__Task description__
Transcribe the records below exactly as written, from the opening line through the line that contains "[9] God also".

__Data supplied__

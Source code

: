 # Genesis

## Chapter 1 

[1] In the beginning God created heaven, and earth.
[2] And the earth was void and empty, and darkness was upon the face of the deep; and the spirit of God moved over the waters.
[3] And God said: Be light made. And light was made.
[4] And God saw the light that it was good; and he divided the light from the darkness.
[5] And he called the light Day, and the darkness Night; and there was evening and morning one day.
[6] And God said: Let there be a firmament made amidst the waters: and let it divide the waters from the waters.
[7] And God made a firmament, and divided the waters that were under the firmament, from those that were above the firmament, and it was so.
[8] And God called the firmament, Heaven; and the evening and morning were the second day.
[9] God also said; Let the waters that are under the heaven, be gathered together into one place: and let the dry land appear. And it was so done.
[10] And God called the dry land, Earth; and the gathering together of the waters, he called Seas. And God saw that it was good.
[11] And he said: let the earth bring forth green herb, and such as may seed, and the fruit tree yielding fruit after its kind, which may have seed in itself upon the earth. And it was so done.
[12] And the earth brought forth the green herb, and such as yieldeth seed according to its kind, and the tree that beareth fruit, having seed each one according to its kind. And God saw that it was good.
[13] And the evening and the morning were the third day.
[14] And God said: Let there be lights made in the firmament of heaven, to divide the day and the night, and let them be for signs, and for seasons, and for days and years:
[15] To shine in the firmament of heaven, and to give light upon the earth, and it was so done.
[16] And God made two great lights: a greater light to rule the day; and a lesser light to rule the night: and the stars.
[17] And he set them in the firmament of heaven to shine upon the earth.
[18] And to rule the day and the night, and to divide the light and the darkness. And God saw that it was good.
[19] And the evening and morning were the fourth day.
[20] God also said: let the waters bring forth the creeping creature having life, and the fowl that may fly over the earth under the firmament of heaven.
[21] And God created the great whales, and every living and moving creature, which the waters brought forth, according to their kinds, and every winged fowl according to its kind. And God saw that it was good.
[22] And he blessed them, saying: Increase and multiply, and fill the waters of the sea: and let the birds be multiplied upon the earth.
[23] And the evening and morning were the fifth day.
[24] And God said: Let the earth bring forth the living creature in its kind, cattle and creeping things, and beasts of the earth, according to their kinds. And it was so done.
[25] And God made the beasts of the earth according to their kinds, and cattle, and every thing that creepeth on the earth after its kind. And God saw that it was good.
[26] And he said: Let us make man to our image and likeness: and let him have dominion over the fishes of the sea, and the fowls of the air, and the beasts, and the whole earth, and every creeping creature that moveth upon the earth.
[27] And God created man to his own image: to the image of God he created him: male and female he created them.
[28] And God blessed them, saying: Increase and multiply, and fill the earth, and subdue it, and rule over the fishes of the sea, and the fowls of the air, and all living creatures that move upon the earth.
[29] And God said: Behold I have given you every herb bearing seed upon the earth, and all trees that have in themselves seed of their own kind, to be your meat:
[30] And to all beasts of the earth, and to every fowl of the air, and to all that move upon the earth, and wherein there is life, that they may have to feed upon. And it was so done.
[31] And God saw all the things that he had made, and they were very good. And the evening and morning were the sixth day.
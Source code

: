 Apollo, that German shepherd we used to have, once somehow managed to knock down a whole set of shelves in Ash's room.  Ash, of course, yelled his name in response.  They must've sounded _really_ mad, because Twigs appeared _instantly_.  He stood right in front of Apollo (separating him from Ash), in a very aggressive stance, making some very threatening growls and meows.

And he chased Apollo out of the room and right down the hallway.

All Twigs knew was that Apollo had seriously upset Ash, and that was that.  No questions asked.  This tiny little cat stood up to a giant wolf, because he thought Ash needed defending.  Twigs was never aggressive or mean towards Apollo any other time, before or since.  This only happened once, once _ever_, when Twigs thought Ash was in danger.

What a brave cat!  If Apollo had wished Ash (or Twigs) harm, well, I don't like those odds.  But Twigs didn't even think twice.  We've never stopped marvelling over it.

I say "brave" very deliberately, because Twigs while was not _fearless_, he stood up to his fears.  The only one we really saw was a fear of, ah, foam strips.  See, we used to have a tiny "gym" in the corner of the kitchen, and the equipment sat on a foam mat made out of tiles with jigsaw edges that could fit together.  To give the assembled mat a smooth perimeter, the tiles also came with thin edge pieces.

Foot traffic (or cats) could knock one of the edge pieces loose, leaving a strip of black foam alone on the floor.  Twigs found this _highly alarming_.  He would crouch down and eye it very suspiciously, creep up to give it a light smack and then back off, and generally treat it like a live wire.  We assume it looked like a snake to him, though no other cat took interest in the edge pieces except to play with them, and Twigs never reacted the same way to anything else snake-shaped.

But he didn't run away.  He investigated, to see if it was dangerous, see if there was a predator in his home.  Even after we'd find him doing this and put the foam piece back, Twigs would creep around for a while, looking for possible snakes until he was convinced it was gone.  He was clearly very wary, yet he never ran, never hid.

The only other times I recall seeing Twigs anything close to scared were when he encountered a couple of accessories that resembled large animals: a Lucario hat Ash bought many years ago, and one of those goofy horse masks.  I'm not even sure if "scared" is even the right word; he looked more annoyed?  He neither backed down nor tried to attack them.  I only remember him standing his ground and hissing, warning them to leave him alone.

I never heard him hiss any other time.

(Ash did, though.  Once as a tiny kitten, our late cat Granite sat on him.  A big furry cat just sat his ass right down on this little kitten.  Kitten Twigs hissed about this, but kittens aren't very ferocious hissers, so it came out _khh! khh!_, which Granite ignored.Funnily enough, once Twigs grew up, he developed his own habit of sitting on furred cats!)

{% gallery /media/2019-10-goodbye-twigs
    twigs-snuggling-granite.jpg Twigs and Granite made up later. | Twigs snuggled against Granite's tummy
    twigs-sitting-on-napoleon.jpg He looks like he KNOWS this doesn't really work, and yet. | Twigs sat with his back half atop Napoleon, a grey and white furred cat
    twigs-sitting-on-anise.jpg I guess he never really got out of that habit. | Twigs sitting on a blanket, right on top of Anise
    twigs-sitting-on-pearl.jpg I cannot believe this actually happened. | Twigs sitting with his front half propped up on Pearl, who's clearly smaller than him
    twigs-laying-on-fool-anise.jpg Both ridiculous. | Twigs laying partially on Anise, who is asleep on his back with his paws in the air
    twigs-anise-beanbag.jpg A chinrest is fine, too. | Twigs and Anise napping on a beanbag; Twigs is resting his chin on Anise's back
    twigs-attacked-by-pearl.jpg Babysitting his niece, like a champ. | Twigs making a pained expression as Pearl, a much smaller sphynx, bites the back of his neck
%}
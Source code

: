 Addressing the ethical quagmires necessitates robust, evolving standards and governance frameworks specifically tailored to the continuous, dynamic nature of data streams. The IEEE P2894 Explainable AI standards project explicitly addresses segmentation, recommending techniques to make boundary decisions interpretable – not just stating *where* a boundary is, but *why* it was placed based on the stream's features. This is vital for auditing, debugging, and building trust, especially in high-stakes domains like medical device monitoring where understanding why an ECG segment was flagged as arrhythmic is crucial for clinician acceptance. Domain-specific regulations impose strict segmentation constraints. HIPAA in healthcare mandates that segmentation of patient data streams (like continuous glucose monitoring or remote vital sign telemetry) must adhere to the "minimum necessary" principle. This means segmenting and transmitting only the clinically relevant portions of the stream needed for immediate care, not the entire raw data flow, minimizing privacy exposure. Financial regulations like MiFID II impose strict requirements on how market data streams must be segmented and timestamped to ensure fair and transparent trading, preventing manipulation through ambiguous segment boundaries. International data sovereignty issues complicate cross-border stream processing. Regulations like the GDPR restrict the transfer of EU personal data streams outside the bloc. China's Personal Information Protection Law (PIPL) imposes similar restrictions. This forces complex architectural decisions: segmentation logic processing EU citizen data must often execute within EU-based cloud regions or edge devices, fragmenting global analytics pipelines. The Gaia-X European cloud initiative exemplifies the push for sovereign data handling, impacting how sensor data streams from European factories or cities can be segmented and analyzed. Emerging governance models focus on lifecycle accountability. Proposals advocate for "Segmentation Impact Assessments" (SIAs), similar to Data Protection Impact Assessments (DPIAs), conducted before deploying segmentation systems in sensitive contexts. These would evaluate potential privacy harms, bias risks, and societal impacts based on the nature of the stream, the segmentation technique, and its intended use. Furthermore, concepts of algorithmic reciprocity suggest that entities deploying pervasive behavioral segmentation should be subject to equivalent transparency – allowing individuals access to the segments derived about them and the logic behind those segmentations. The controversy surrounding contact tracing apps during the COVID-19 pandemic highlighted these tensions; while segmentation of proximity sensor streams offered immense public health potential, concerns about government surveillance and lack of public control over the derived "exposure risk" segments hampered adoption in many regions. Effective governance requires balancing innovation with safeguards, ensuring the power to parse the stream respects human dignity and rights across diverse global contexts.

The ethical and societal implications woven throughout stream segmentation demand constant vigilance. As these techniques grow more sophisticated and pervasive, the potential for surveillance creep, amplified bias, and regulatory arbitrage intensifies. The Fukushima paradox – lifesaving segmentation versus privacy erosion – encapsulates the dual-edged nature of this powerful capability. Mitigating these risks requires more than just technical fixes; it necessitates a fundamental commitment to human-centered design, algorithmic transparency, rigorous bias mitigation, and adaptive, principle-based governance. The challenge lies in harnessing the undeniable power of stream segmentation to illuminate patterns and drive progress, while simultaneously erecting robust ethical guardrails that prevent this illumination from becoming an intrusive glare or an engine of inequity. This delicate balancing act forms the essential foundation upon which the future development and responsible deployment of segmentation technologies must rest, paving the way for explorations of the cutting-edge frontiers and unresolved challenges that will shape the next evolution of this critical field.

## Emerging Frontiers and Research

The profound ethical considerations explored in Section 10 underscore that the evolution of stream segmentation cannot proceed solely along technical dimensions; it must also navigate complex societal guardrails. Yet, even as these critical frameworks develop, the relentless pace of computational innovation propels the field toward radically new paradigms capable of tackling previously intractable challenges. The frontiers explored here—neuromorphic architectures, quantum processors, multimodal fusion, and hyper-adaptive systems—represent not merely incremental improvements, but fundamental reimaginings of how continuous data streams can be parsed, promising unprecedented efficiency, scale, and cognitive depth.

__Result of the exercise__
Source code

: # Genesis

## Chapter 1 

[1] In the beginning God created heaven, and earth.
[2] And the earth was void and empty, and darkness was upon the face of the deep; and the spirit of God moved over the waters.
[3] And God said: Be light made. And light was made.
[4] And God saw the light that it was good; and he divided the light from the darkness.
[5] And he called the light Day, and the darkness Night; and there was evening and morning one day.
[6] And God said: Let there be a firmament made amidst the waters: and let it divide the waters from the waters.
[7] And God made a firmament, and divided the waters that were under the firmament, from those that were above the firmament, and it was so.
[8] And God called the firmament, Heaven; and the evening and morning were the second day.
[9] God also said; Let the waters that are under the heaven, be gathered together into one place: and let the dry land appear. And it was so done.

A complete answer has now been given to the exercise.